By checking out an award-winning flu forecaster designed by Columbia University's Mailman School of Public Health, your family can be spared from the onslaught of sickness and prevent the spread of disease. 

At Columbia University's Mailman School of Public Health, experts are predicting when the flu virus will strike. Their results were so on point they were congratulated by the Centers for Disease Control and Prevention for winning "Predict the Influenza Season Challenge."

As victors, the team compared and contrasted mathematical weather data that related to season change and illness symptoms. To track the numbers, they created a map of the United States that displays different flu cases all across the country. The map tracks the severity, the amount of cases and even predicts when flu season will return.

The map predicts that flu season will hit New York in January, Atlanta will get hit right after Christmas, and Chicago will be hit two days before. This is a time where residents should re-think their vacation times and decided if they should go shopping or not. 

"It may help parents decide when to schedule their children's play dates or it may also help remind people to think about getting vaccinated for influenza," said professor Jeffrey Shaman.

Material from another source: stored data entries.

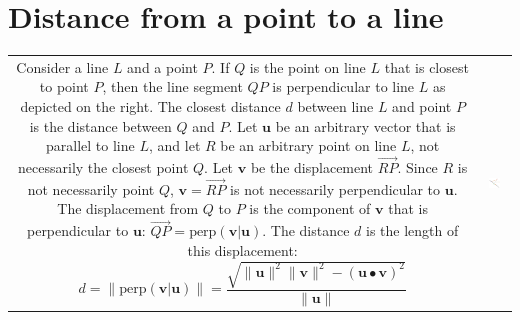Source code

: \documentclass{article}
\begin{document}
\section*{Distance from a point to a line}

\begin{tabular}{cc}
\parbox{0.5\textwidth}{
Consider a line \(L\) and a point \(P\). If \(Q\) is the point on line \(L\) that is closest to point \(P\), then the line segment \(QP\) is perpendicular to line \(L\) as depicted on the right. The closest distance \(d\) between line \(L\) and point \(P\) is the distance between \(Q\) and \(P\). Let \(\mathbf{u}\) be an arbitrary vector that is parallel to line \(L\), and let \(R\) be an arbitrary point on line \(L\), not necessarily the closest point \(Q\). Let \(\mathbf{v}\) be the displacement \(\overrightarrow{RP}\). Since \(R\) is not necessarily point \(Q\), \(\mathbf{v} = \overrightarrow{RP}\) is not necessarily perpendicular to \(\mathbf{u}\). The displacement from \(Q\) to \(P\) is the component of \(\mathbf{v}\) that is perpendicular to \(\mathbf{u}\): \(\overrightarrow{QP} = \text{perp}(\mathbf{v}|\mathbf{u})\). The distance \(d\) is the length of this displacement:
\[d = \|\text{perp}(\mathbf{v}|\mathbf{u})\| = \frac{\sqrt{\|\mathbf{u}\|^2 \|\mathbf{v}\|^2 - (\mathbf{u} \bullet \mathbf{v})^2}}{\|\mathbf{u}\|}\] 
} & \parbox{0.5\textwidth}{
\includegraphics[width = 0.5\textwidth]{point_line_closest_distance}
}
\end{tabular}
\end{document}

With flu season right around the corner for this country, a flu forecaster comes at a perfect time. The CDC has already predicted that this season could be worse than others since because of variations within complex virus DNA.

The flu forecaster not only benefits those who hope to avoid a week of sickness, it benefits hospitals too. By predicting the number of cases hospitals will be able to keep enough staff and medicine on hand to meet the needs of sick patients.

The team who created the forecaster hopes it will be used one day alongside the weather forecaster, pollen count and daily news.